You don't need prop.tables or count etc to do the 100% stacked bars. You just need +geom_bar(position="stack")

Comments

1

About percentages insted of ..count.. , try:

ggplot(mtcars, aes(factor(cyl), prop.table(..count..) * 100)) + geom_bar()

but since it's not a good idea to shove a function into the aes(), you can write custom function to create percentages out of ..count.. , round it to n decimals etc.

You labeled this post with plyr, but I don't see any plyr in action here, and I bet that one ddply() can do the job.

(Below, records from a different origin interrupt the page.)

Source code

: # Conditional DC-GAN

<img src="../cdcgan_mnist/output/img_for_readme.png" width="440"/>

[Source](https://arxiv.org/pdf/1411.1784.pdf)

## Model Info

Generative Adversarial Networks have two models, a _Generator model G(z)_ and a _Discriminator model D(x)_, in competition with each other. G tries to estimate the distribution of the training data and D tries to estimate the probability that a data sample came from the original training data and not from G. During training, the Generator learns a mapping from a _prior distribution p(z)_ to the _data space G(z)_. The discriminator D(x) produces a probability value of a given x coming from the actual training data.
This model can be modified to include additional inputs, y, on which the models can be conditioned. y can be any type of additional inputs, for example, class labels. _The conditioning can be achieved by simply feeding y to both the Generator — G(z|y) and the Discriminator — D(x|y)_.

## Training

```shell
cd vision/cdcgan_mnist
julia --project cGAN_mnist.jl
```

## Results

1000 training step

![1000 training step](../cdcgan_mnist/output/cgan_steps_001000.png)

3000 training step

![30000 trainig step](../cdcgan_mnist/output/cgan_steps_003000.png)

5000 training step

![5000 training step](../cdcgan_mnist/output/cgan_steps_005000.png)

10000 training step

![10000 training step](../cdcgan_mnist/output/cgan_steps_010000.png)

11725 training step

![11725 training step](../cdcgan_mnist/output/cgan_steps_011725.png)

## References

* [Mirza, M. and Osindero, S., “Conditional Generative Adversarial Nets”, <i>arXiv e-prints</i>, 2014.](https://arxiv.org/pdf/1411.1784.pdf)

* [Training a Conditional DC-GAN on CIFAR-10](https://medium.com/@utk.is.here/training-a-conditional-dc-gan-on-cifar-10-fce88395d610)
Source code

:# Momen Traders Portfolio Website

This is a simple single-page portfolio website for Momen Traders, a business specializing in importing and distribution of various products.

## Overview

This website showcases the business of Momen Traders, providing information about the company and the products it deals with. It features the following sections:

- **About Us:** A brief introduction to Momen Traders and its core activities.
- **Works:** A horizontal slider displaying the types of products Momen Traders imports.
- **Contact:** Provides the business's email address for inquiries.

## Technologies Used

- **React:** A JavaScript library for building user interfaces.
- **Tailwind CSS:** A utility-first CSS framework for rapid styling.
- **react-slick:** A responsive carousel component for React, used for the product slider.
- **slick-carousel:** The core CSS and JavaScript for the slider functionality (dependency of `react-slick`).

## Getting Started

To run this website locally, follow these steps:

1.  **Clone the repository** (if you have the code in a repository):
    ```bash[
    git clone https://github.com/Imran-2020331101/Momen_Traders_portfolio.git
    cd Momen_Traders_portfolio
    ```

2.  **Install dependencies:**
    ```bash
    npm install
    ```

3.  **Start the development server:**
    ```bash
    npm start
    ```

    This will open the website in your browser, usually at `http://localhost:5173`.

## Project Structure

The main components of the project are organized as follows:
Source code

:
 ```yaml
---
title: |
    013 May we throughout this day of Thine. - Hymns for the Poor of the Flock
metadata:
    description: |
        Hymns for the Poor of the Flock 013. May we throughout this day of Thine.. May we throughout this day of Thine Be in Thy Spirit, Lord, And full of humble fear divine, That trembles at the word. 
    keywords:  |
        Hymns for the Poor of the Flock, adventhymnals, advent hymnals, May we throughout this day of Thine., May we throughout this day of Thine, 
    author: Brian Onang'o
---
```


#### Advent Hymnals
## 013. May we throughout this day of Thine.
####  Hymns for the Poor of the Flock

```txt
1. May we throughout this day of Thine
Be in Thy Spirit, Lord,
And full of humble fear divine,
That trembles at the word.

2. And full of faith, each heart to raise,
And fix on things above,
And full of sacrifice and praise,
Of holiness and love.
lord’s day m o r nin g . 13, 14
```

Online plyr documentation should suffice.

Comments

1

If I am understanding you correctly, to fix the axis labeling problem make the following change:

# p<-ggplot(Interest, aes(Interest2, ..count..))
p<-ggplot(Interest, aes(Interest2, ..density..))

As for the second one, I think you would be better off working with the reshape package. You can use it to aggregate data into groups very easily.

In reference to aL3xa's comment below...

library(ggplot2)
r<-rnorm(1000)
d<-as.data.frame(cbind(r,1:1000))
ggplot(d,aes(r,..density..))+geom_bar()

Returns...

alt text http://www.drewconway.com/zia/wp-content/uploads/2010/04/density.png

The bins are now densities...

3 Comments

Have you tried your syntax? You have omitted a geom_bar layer... however, if you pass ..density.. with geom_bar, you'll get several equally-sized bars. Please try to add geom_bar() and see what happens.
It works well with continuous vars but produces the full-length bars with factors and character vectors, presumably because the density calculation doesn't know what to do with a non-continuous x. Replace r with something like f <- sample(c("Agree", "No opinion", "Disagree"), size = 1000, replace = TRUE, prob = c(.2, .5, .3)). I've run into this a number of times before, because I like density histograms and I like ggplot, but I haven't figured out a way to get it to behave yet (though I haven't tried very hard, either).
...er, just remembered something. The reason it doesn't work is because density-based histograms use the area of the bars, and so need both numeric x and y axes.
1

Your first question: Would this help?

geom_bar(aes(y=..count../sum(..count..)))

Your second question; could you use reorder to sort the bars? Something like

aes(reorder(Interest, Value, mean), Value)

(just back from a seven hour drive - am tired - but I guess it should work)

1 Comment

sorry - I assumed you had a melted dataframe.